I hear Wendy’s needs a night manager in Pierre, South Dakota.
How many millions more would Nardelli have had to be paid to do a decent job?
To be succeeded by the Illusive Man..
+1
Mass Effect Reference!
Can I please have one of Nardelli’s old jobs and be paid as much as he is to just go away?
210 million. Set a record he did,
What is Cerberus paying him to leave this job?
Wouldn’t it just be cheaper to put him on a private plane to a “special conference” in the Caribbean and have the Cubans shoot it down or something?
I offered to quit my job at Home Depot for WAAAAAAAAAAY less than Nardelli, and was a greater asset to the company than he ever was even though all I did was fix rental tools. I don’t think my manager was amused. Nardelli could only manage to metrics, he had no concept of the more abstract bits of retail like product mix or customer service. In half a decade in a couple different orange boxes, I watched the management role shift from do whatever you can to help your staff sell customers good product at a great price, to a culture of hiding in the back room cooking your numbers to fit whatever TPS report you had to fill out that day while figuring out how to turn the larger and larger shipments of cheap garbage from China.
As a Home Depot shareholder, I once wrote to Bob to complain about the decline in service at Home Depot, even the flagship Atlanta stores.
I received a nicely worded form letter in return. Even now, my stock languishes, thanks to the destruction Bob brought about.
The fact that they paid him $210MM to leave is what soured me to the company.
Home Depot is what happens when you attempt to apply Six Sigma, a manufacturing process improvement strategy, to a service-based organization. It is one thing when your business is producing widgets. It doesn’t work when you’re trying to sell those widgets.
Near me in Maryland, Home Depot has improved from horrendous to “not all that bad” in the past couple of years.
I still won’t buy anything I can’t pick off the shelf and carry to the register, but given their lack of local competition, it does make life easier.
I lived in Atlanta when Nardelli was brought in to wreak his havoc. I had neighbors, friends, and acquaintences that had worked in Home Depot for years. Almost overnight, i seemed, he destroyed the culture of the company that had made them successful. People went from feeling proud of their career, and the company they worked for, to hating their jobs. It was said around the corporate office the question wasn’t would you be fired, but when. I hope their is a special, much hotter in place in hell, for people like him.

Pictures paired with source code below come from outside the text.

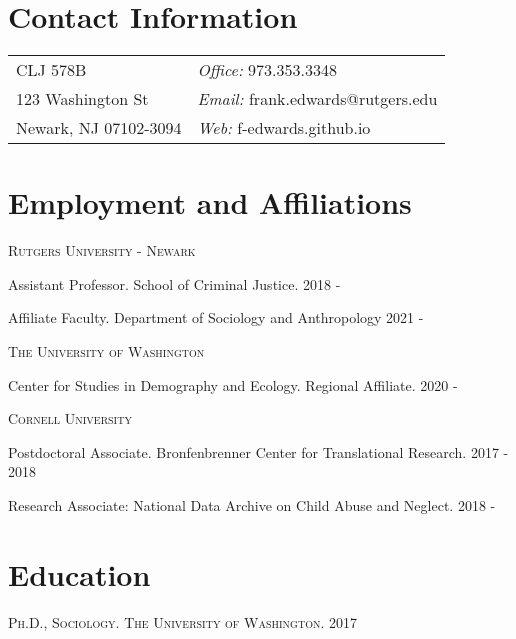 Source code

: \documentclass[margin,line]{res}
\newenvironment{list1}{
  \begin{list}{\ding{113}}{%
      \setlength{\itemsep}{0in}
      \setlength{\parsep}{0in} \setlength{\parskip}{0in}
      \setlength{\topsep}{0in} \setlength{\partopsep}{0in}
      \setlength{\leftmargin}{0.17in}}}{\end{list}}
\begin{document}

\begin{resume}
\section{\sc Contact Information}
\vspace{.05in}
\begin{tabular}{@{}p{2in}p{4in}}

CLJ 578B   & {\it Office:}  973.353.3348 \\
123 Washington St & {\it Email:} frank.edwards@rutgers.edu\\
Newark, NJ 07102-3094 &  {\it Web:} f-edwards.github.io\\
\end{tabular}

\section{\sc Employment and Affiliations}

\textsc{Rutgers University - Newark}
\begin{list1}
\item[] Assistant Professor. School of Criminal Justice. 2018 - 
\item[] Affiliate Faculty. Department of Sociology and Anthropology 2021 - 
\end{list1}

\textsc{The University of Washington}
\begin{list1}
\item[] Center for Studies in Demography and Ecology. Regional Affiliate. 2020 - 
\end{list1}

\textsc{Cornell University}
\begin{list1}
\item[] Postdoctoral Associate. Bronfenbrenner Center for Translational Research. 2017 - 2018
\item[] Research Associate: National Data Archive on Child Abuse and Neglect. 2018 - 
\end{list1}

\section{\sc Education}
\textsc{Ph.D., Sociology. The University of Washington. 2017}


\end{resume}
\end{document}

how many lives and peoples’ 401k has this guy destroyed…
For all of you referencing Home Depot and the downward spiral of that company due to Nardelli, you couldn’t be more correct. +Infinity to you all.
Submarine Captain, or Italian Cruise Ship Captain?
Back in December of 2008, I was at Chrysler’s pilot plant in Auburn Hills as the first of the new WKs were rolling through final checkout. Bob walked down to the floor and was given the keys to one of the first prototypes for the holiday break. I stood by and watched one of the engineers explain how things worked:
“This is for your windshield wipers… this is for your headlights… this is for your turn signals…”
It was that exact moment when I realized exactly how screwed Chrysler was.
Love him or hate him, Sergio is no doubt a major improvement over the Cerberus clowns that they employed.
O.-M.-G. – I don’t think I could have borne that.
How do these asshats manage to stay employed?
I keep getting into arguments on other internet forums with socialists about whether or not the rich deserve to be rich, whether they ‘earn’ their money.. then I see stuff like This Guy, and I become more convinced that it’s not about skill or talent when it comes to these rarefied upper-strata of corporate executive leverage… it’s about who saved who’s blue-blood scion from drowning in his own vomit at a frat party back in their ivy-league days.